▸ What you need to do
Retype each entry below, keeping every character the same.

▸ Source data
+ + + +

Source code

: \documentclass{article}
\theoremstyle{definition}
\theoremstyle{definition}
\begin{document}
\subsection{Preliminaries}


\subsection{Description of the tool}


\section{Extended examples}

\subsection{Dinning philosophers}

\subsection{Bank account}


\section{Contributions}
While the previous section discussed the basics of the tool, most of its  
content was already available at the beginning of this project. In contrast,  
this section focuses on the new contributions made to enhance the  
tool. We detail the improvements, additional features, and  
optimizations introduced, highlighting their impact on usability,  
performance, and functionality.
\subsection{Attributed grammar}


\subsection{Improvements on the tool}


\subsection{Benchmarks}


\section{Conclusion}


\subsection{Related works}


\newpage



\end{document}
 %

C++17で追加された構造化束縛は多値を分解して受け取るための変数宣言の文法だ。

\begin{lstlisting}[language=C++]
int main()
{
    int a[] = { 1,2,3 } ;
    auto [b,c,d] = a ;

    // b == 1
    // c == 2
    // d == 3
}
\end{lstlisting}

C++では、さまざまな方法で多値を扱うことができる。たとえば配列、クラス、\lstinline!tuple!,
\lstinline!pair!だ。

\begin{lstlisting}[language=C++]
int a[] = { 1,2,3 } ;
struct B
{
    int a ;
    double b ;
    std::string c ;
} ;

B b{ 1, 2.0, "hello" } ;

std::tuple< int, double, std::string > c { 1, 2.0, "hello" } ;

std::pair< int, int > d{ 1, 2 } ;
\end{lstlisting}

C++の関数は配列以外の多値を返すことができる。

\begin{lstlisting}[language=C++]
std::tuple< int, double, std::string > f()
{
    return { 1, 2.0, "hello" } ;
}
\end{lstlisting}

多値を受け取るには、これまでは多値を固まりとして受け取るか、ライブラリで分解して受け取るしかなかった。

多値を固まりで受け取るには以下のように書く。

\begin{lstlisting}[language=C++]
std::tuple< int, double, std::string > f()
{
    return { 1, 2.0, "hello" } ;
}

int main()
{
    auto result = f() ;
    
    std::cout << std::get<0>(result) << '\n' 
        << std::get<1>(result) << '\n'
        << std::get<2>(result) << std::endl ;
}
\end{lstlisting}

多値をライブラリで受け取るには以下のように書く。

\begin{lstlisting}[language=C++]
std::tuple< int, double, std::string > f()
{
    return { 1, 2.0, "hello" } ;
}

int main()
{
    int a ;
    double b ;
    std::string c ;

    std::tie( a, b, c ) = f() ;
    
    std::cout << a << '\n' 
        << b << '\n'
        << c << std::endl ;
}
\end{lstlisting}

+ + + +

▸ Output of the exercise
Source code

: \documentclass{article}
\theoremstyle{definition}
\theoremstyle{definition}
\begin{document}
\subsection{Preliminaries}


\subsection{Description of the tool}


\section{Extended examples}

\subsection{Dinning philosophers}

\subsection{Bank account}


\section{Contributions}
While the previous section discussed the basics of the tool, most of its  
content was already available at the beginning of this project. In contrast,  
this section focuses on the new contributions made to enhance the  
tool. We detail the improvements, additional features, and  
optimizations introduced, highlighting their impact on usability,  
performance, and functionality.
\subsection{Attributed grammar}


\subsection{Improvements on the tool}


\subsection{Benchmarks}


\section{Conclusion}


\subsection{Related works}


\newpage



\end{document}
 %

C++17で追加された構造化束縛は多値を分解して受け取るための変数宣言の文法だ。

\begin{lstlisting}[language=C++]
int main()
{
    int a[] = { 1,2,3 } ;
    auto [b,c,d] = a ;

    // b == 1
    // c == 2
    // d == 3
}
\end{lstlisting}

C++では、さまざまな方法で多値を扱うことができる。たとえば配列、クラス、\lstinline!tuple!,
\lstinline!pair!だ。

\begin{lstlisting}[language=C++]
int a[] = { 1,2,3 } ;
struct B
{
    int a ;
    double b ;
    std::string c ;
} ;

B b{ 1, 2.0, "hello" } ;

std::tuple< int, double, std::string > c { 1, 2.0, "hello" } ;

std::pair< int, int > d{ 1, 2 } ;
\end{lstlisting}

C++の関数は配列以外の多値を返すことができる。

\begin{lstlisting}[language=C++]
std::tuple< int, double, std::string > f()
{
    return { 1, 2.0, "hello" } ;
}
\end{lstlisting}

多値を受け取るには、これまでは多値を固まりとして受け取るか、ライブラリで分解して受け取るしかなかった。

多値を固まりで受け取るには以下のように書く。

\begin{lstlisting}[language=C++]
std::tuple< int, double, std::string > f()
{
    return { 1, 2.0, "hello" } ;
}

int main()
{
    auto result = f() ;
    
    std::cout << std::get<0>(result) << '\n' 
        << std::get<1>(result) << '\n'
        << std::get<2>(result) << std::endl ;
}
\end{lstlisting}

多値をライブラリで受け取るには以下のように書く。

\begin{lstlisting}[language=C++]
std::tuple< int, double, std::string > f()
{
    return { 1, 2.0, "hello" } ;
}

int main()
{
    int a ;
    double b ;
    std::string c ;

    std::tie( a, b, c ) = f() ;
    
    std::cout << a << '\n' 
        << b << '\n'
        << c << std::endl ;
}
\end{lstlisting}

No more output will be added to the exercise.